• [What to do]:
Each line of the data that mentions the string "email" needs to be identified and copied.
++++ Records to process ++++
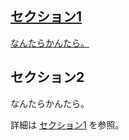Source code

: ## <a href="#section1"> セクション1

なんたらかんたら。

## <a name="#section2"> セクション2

なんたらかんたら。

詳細は [セクション1](#user-content-section1) を参照。
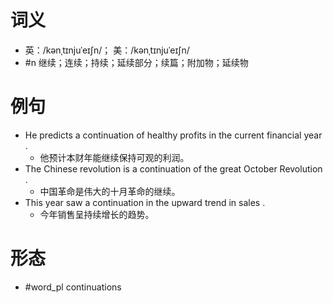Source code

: # 词义
- 英：/kənˌtɪnjuˈeɪʃn/； 美：/kənˌtɪnjuˈeɪʃn/
- #n 继续；连续；持续；延续部分；续篇；附加物；延续物
# 例句
- He predicts a continuation of healthy profits in the current financial year .
	- 他预计本财年能继续保持可观的利润。
- The Chinese revolution is a continuation of the great October Revolution .
	- 中国革命是伟大的十月革命的继续。
- This year saw a continuation in the upward trend in sales .
	- 今年销售呈持续增长的趋势。
# 形态
- #word_pl continuations
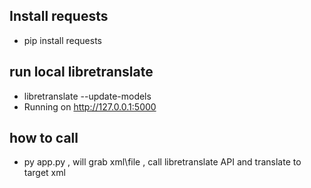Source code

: ## Install requests 
- pip install requests

## run local libretranslate 
 - libretranslate --update-models
 - Running on http://127.0.0.1:5000

## how to call 
- py app.py , will grab xml\file , call libretranslate API and translate to target xml
   
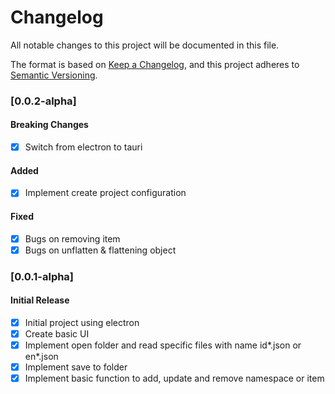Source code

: # Changelog
All notable changes to this project will be documented in this file.

The format is based on [Keep a Changelog](https://keepachangelog.com/en/1.0.0/),
and this project adheres to [Semantic Versioning](https://semver.org/spec/v2.0.0.html).

### [0.0.2-alpha]
#### Breaking Changes
- [x] Switch from electron to tauri
#### Added
- [x] Implement create project configuration
#### Fixed
- [x] Bugs on removing item
- [x] Bugs on unflatten & flattening object

### [0.0.1-alpha] 
#### Initial Release
- [x] Initial project using electron
- [x] Create basic UI
- [x] Implement open folder and read specific files with name id*.json or en*.json
- [x] Implement save to folder
- [x] Implement basic function to add, update and remove namespace or item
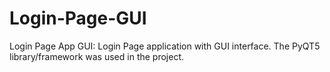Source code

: # Login-Page-GUI
Login Page App GUI: Login Page application with GUI interface. The PyQT5 library/framework was used in the project.
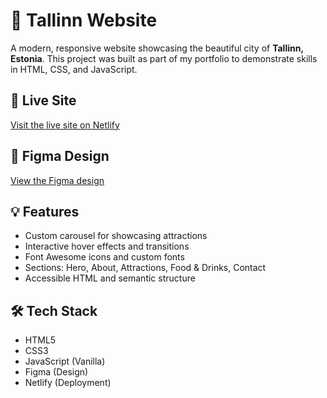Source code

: # 🌆 Tallinn Website

A modern, responsive website showcasing the beautiful city of **Tallinn, Estonia**. This project was built as part of my portfolio to demonstrate skills in HTML, CSS, and JavaScript.

## 🔗 Live Site

[Visit the live site on Netlify](https://tallinnsite.netlify.app/)

## 🎨 Figma Design

[View the Figma design](https://www.figma.com/design/WgP7at3TWmetYNDWZe7NnR/Tallinn-Website?node-id=0-1&t=OcB2NzhgRhGEmT9K-1)

## 💡 Features

- Custom carousel for showcasing attractions
- Interactive hover effects and transitions
- Font Awesome icons and custom fonts
- Sections: Hero, About, Attractions, Food & Drinks, Contact
- Accessible HTML and semantic structure

## 🛠️ Tech Stack

- HTML5
- CSS3
- JavaScript (Vanilla)
- Figma (Design)
- Netlify (Deployment)
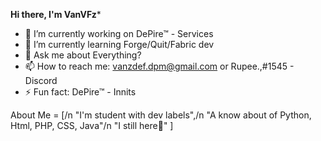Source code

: **Hi there, I'm VanVFz***

- 🔭 I’m currently working on DePire™ - Services
- 🌱 I’m currently learning Forge/Quit/Fabric dev
- 💬 Ask me about Everything?
- 📫 How to reach me: vanzdef.dpm@gmail.com or Rupee.,#1545 - Discord
- ⚡ Fun fact: DePire™ - Innits

About Me = [/n
    "I'm student with dev labels",/n
    "A know about of Python, Html, PHP, CSS, Java"/n
    "I still here🍰"
]



 
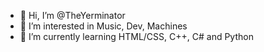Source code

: - 👋 Hi, I’m @TheYerminator
- 👀 I’m interested in Music, Dev, Machines
- 🌱 I’m currently learning HTML/CSS, C++, C# and Python
<!---
TheYerminator/TheYerminator is a ✨ special ✨ repository because its `README.md` (this file) appears on your GitHub profile.
You can click the Preview link to take a look at your changes.
--->
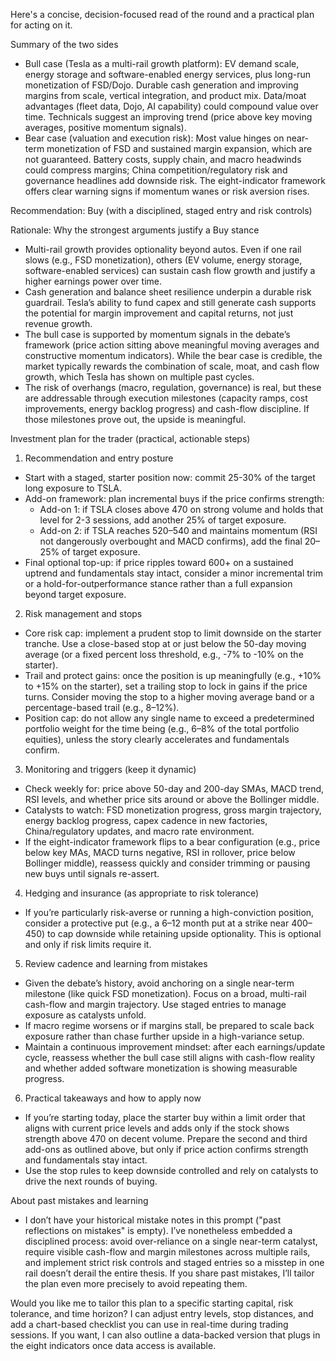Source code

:Here's a concise, decision-focused read of the round and a practical plan for acting on it.

Summary of the two sides
- Bull case (Tesla as a multi-rail growth platform): EV demand scale, energy storage and software-enabled energy services, plus long-run monetization of FSD/Dojo. Durable cash generation and improving margins from scale, vertical integration, and product mix. Data/moat advantages (fleet data, Dojo, AI capability) could compound value over time. Technicals suggest an improving trend (price above key moving averages, positive momentum signals).
- Bear case (valuation and execution risk): Most value hinges on near-term monetization of FSD and sustained margin expansion, which are not guaranteed. Battery costs, supply chain, and macro headwinds could compress margins; China competition/regulatory risk and governance headlines add downside risk. The eight-indicator framework offers clear warning signs if momentum wanes or risk aversion rises.

Recommendation: Buy (with a disciplined, staged entry and risk controls)

Rationale: Why the strongest arguments justify a Buy stance
- Multi-rail growth provides optionality beyond autos. Even if one rail slows (e.g., FSD monetization), others (EV volume, energy storage, software-enabled services) can sustain cash flow growth and justify a higher earnings power over time.
- Cash generation and balance sheet resilience underpin a durable risk guardrail. Tesla’s ability to fund capex and still generate cash supports the potential for margin improvement and capital returns, not just revenue growth.
- The bull case is supported by momentum signals in the debate’s framework (price action sitting above meaningful moving averages and constructive momentum indicators). While the bear case is credible, the market typically rewards the combination of scale, moat, and cash flow growth, which Tesla has shown on multiple past cycles.
- The risk of overhangs (macro, regulation, governance) is real, but these are addressable through execution milestones (capacity ramps, cost improvements, energy backlog progress) and cash-flow discipline. If those milestones prove out, the upside is meaningful.

Investment plan for the trader (practical, actionable steps)

1) Recommendation and entry posture
- Start with a staged, starter position now: commit 25-30% of the target long exposure to TSLA.
- Add-on framework: plan incremental buys if the price confirms strength:
  - Add-on 1: if TSLA closes above 470 on strong volume and holds that level for 2-3 sessions, add another 25% of target exposure.
  - Add-on 2: if TSLA reaches 520–540 and maintains momentum (RSI not dangerously overbought and MACD confirms), add the final 20–25% of target exposure.
- Final optional top-up: if price ripples toward 600+ on a sustained uptrend and fundamentals stay intact, consider a minor incremental trim or a hold-for-outperformance stance rather than a full expansion beyond target exposure.

2) Risk management and stops
- Core risk cap: implement a prudent stop to limit downside on the starter tranche. Use a close-based stop at or just below the 50-day moving average (or a fixed percent loss threshold, e.g., -7% to -10% on the starter).
- Trail and protect gains: once the position is up meaningfully (e.g., +10% to +15% on the starter), set a trailing stop to lock in gains if the price turns. Consider moving the stop to a higher moving average band or a percentage-based trail (e.g., 8–12%).
- Position cap: do not allow any single name to exceed a predetermined portfolio weight for the time being (e.g., 6–8% of the total portfolio equities), unless the story clearly accelerates and fundamentals confirm.

3) Monitoring and triggers (keep it dynamic)
- Check weekly for: price above 50-day and 200-day SMAs, MACD trend, RSI levels, and whether price sits around or above the Bollinger middle.
- Catalysts to watch: FSD monetization progress, gross margin trajectory, energy backlog progress, capex cadence in new factories, China/regulatory updates, and macro rate environment.
- If the eight-indicator framework flips to a bear configuration (e.g., price below key MAs, MACD turns negative, RSI in rollover, price below Bollinger middle), reassess quickly and consider trimming or pausing new buys until signals re-assert.

4) Hedging and insurance (as appropriate to risk tolerance)
- If you’re particularly risk-averse or running a high-conviction position, consider a protective put (e.g., a 6–12 month put at a strike near 400–450) to cap downside while retaining upside optionality. This is optional and only if risk limits require it.

5) Review cadence and learning from mistakes
- Given the debate’s history, avoid anchoring on a single near-term milestone (like quick FSD monetization). Focus on a broad, multi-rail cash-flow and margin trajectory. Use staged entries to manage exposure as catalysts unfold.
- If macro regime worsens or if margins stall, be prepared to scale back exposure rather than chase further upside in a high-variance setup.
- Maintain a continuous improvement mindset: after each earnings/update cycle, reassess whether the bull case still aligns with cash-flow reality and whether added software monetization is showing measurable progress.

6) Practical takeaways and how to apply now
- If you’re starting today, place the starter buy within a limit order that aligns with current price levels and adds only if the stock shows strength above 470 on decent volume. Prepare the second and third add-ons as outlined above, but only if price action confirms strength and fundamentals stay intact.
- Use the stop rules to keep downside controlled and rely on catalysts to drive the next rounds of buying.

About past mistakes and learning
- I don’t have your historical mistake notes in this prompt ("past reflections on mistakes" is empty). I’ve nonetheless embedded a disciplined process: avoid over-reliance on a single near-term catalyst, require visible cash-flow and margin milestones across multiple rails, and implement strict risk controls and staged entries so a misstep in one rail doesn’t derail the entire thesis. If you share past mistakes, I’ll tailor the plan even more precisely to avoid repeating them.

Would you like me to tailor this plan to a specific starting capital, risk tolerance, and time horizon? I can adjust entry levels, stop distances, and add a chart-based checklist you can use in real-time during trading sessions. If you want, I can also outline a data-backed version that plugs in the eight indicators once data access is available.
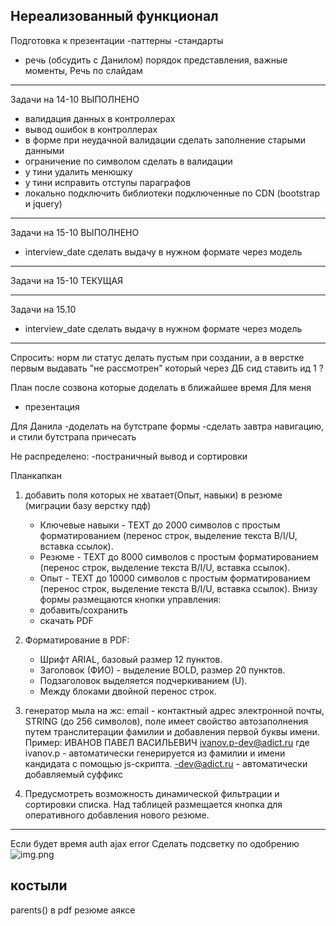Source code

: Нереализованный функционал
--------------------

Подготовка к презентации
-паттерны
-стандарты
- речь (обсудить с Данилом) порядок представления, важные моменты, Речь по слайдам




-----------------------------
Задачи на 14-10 ВЫПОЛНЕНО
- валидация данных в контроллерах
- вывод ошибок в контроллерах
- в форме при неудачной валидации сделать заполнение старыми данными
- ограничение по символом сделать в валидации
- у тини удалить менюшку
- у тини исправить отступы параграфов
- локально подключить библиотеки подключенные по CDN (bootstrap и jquery)
------------------------------
Задачи на 15-10 ВЫПОЛНЕНО
- interview_date сделать выдачу в нужном формате через модель
------------------------------
Задачи на 15-10 ТЕКУЩАЯ



------------------------------
Задачи на 15.10

- interview_date сделать выдачу в нужном формате через модель

------------------------------




Спросить:
норм ли статус делать пустым при создании, а в верстке первым выдавать "не рассмотрен"
который через ДБ сид ставить ид 1 ?


План после созвона которые доделать в ближайшее время
Для меня
- презентация

Для Данила
-доделать на бутстрапе формы
-сделать завтра навигацию, и стили бутстрапа причесать

Не распределено:
-постраничный вывод и сортировки


Планкапкан

1) добавить поля которых не хватает(Опыт, навыки) в резюме (миграции базу верстку пдф)
    - Ключевые навыки - TEXT до 2000 символов с простым
      форматированием (перенос строк, выделение текста B/I/U, вставка
      ссылок).
    - Резюме - TEXT до 8000 символов с простым форматированием (перенос
      строк, выделение текста B/I/U, вставка ссылок).
    - Опыт - TEXT до 10000 символов с простым форматированием (перенос
      строк, выделение текста B/I/U, вставка ссылок). Внизу формы размещаются кнопки управления:
    - добавить/сохранить
    - скачать PDF

2) Форматирование в PDF:
    - Шрифт ARIAL, базовый размер 12 пунктов.
    - Заголовок (ФИО) - выделение BOLD, размер 20 пунктов.
    - Подзаголовок выделяется подчеркиванием (U).
    - Между блоками двойной перенос строк.

3) генератор мыла на жс:
  email - контактный адрес электронной почты, STRING (до 256 символов),
  поле имеет свойство автозаполнения путем транслитерации фамилии и
  добавления первой буквы имени. Пример:
  ИВАНОВ ПАВЕЛ ВАСИЛЬЕВИЧ
  ivanov.p-dev@adict.ru
  где ivanov.p - автоматически генерируется из фамилии и имени
  кандидата с помощью js-скрипта.
  -dev@adict.ru - автоматически добавляемый суффикс


4) Предусмотреть возможность динамической фильтрации и сортировки списка.
   Над таблицей размещается кнопка для оперативного добавления нового
   резюме.






-------------------
Если будет время
    auth
    ajax  error
    Сделать подсветку по одобрению
    ![img.png](img.png)



костыли
--------
parents() в pdf резюме аяксе

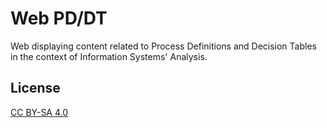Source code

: 
# Web PD/DT

Web displaying content related to Process Definitions and Decision Tables in the context of Information Systems' Analysis.


## License

[CC BY-SA 4.0](https://creativecommons.org/licenses/by-sa/4.0/)

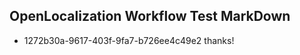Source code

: ## OpenLocalization Workflow Test MarkDown
* 1272b30a-9617-403f-9fa7-b726ee4c49e2 thanks!

<!--HONumber=Sep16_HO1-->


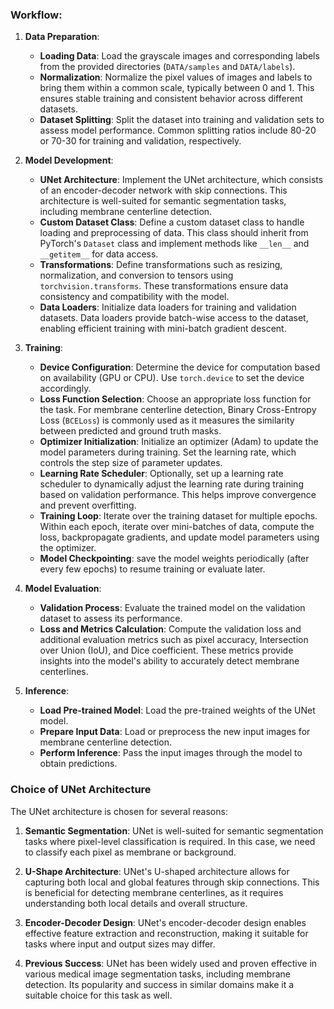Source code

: ### Workflow:

1. **Data Preparation**:
   - **Loading Data**: Load the grayscale images and corresponding labels from the provided directories (`DATA/samples` and `DATA/labels`).
   - **Normalization**: Normalize the pixel values of images and labels to bring them within a common scale, typically between 0 and 1. This ensures stable training and consistent behavior across different datasets.
   - **Dataset Splitting**: Split the dataset into training and validation sets to assess model performance. Common splitting ratios include 80-20 or 70-30 for training and validation, respectively.

2. **Model Development**:
   - **UNet Architecture**: Implement the UNet architecture, which consists of an encoder-decoder network with skip connections. This architecture is well-suited for semantic segmentation tasks, including membrane centerline detection.
   - **Custom Dataset Class**: Define a custom dataset class to handle loading and preprocessing of data. This class should inherit from PyTorch's `Dataset` class and implement methods like `__len__` and `__getitem__` for data access.
   - **Transformations**: Define transformations such as resizing, normalization, and conversion to tensors using `torchvision.transforms`. These transformations ensure data consistency and compatibility with the model.
   - **Data Loaders**: Initialize data loaders for training and validation datasets. Data loaders provide batch-wise access to the dataset, enabling efficient training with mini-batch gradient descent.

3. **Training**:
   - **Device Configuration**: Determine the device for computation based on availability (GPU or CPU). Use `torch.device` to set the device accordingly.
   - **Loss Function Selection**: Choose an appropriate loss function for the task. For membrane centerline detection, Binary Cross-Entropy Loss (`BCELoss`) is commonly used as it measures the similarity between predicted and ground truth masks.
   - **Optimizer Initialization**: Initialize an optimizer (Adam) to update the model parameters during training. Set the learning rate, which controls the step size of parameter updates.
   - **Learning Rate Scheduler**: Optionally, set up a learning rate scheduler to dynamically adjust the learning rate during training based on validation performance. This helps improve convergence and prevent overfitting.
   - **Training Loop**: Iterate over the training dataset for multiple epochs. Within each epoch, iterate over mini-batches of data, compute the loss, backpropagate gradients, and update model parameters using the optimizer.
   - **Model Checkpointing**: save the model weights periodically (after every few epochs) to resume training or evaluate later.

4. **Model Evaluation**:
   - **Validation Process**: Evaluate the trained model on the validation dataset to assess its performance.
   - **Loss and Metrics Calculation**: Compute the validation loss and additional evaluation metrics such as pixel accuracy, Intersection over Union (IoU), and Dice coefficient. These metrics provide insights into the model's ability to accurately detect membrane centerlines.

5. **Inference**:
   - **Load Pre-trained Model**: Load the pre-trained weights of the UNet model.
   - **Prepare Input Data**: Load or preprocess the new input images for membrane centerline detection.
   - **Perform Inference**: Pass the input images through the model to obtain predictions.

### Choice of UNet Architecture

The UNet architecture is chosen for several reasons:

1. **Semantic Segmentation**: UNet is well-suited for semantic segmentation tasks where pixel-level classification is required. In this case, we need to classify each pixel as membrane or background.

2. **U-Shape Architecture**: UNet's U-shaped architecture allows for capturing both local and global features through skip connections. This is beneficial for detecting membrane centerlines, as it requires understanding both local details and overall structure.

3. **Encoder-Decoder Design**: UNet's encoder-decoder design enables effective feature extraction and reconstruction, making it suitable for tasks where input and output sizes may differ.

4. **Previous Success**: UNet has been widely used and proven effective in various medical image segmentation tasks, including membrane detection. Its popularity and success in similar domains make it a suitable choice for this task as well.

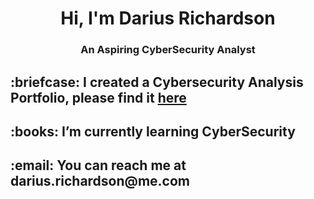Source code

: <h1 align="center">Hi, I'm Darius Richardson</h1>
<h3 align="center">An Aspiring CyberSecurity Analyst</h3>

<h2>:briefcase: I created a Cybersecurity Analysis Portfolio, please find it <a href="https://github.com/dariusrichardson55/CyberSecurity-Bootcamp" target="blank">here</h2></a>


<h2>:books: I’m currently learning CyberSecurity</h2>

<h2>:email: You can reach me at darius.richardson@me.com</h2>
++++
• [Your solution]:
  email - контактный адрес электронной почты, STRING (до 256 символов),
<h2>:email: You can reach me at darius.richardson@me.com</h2>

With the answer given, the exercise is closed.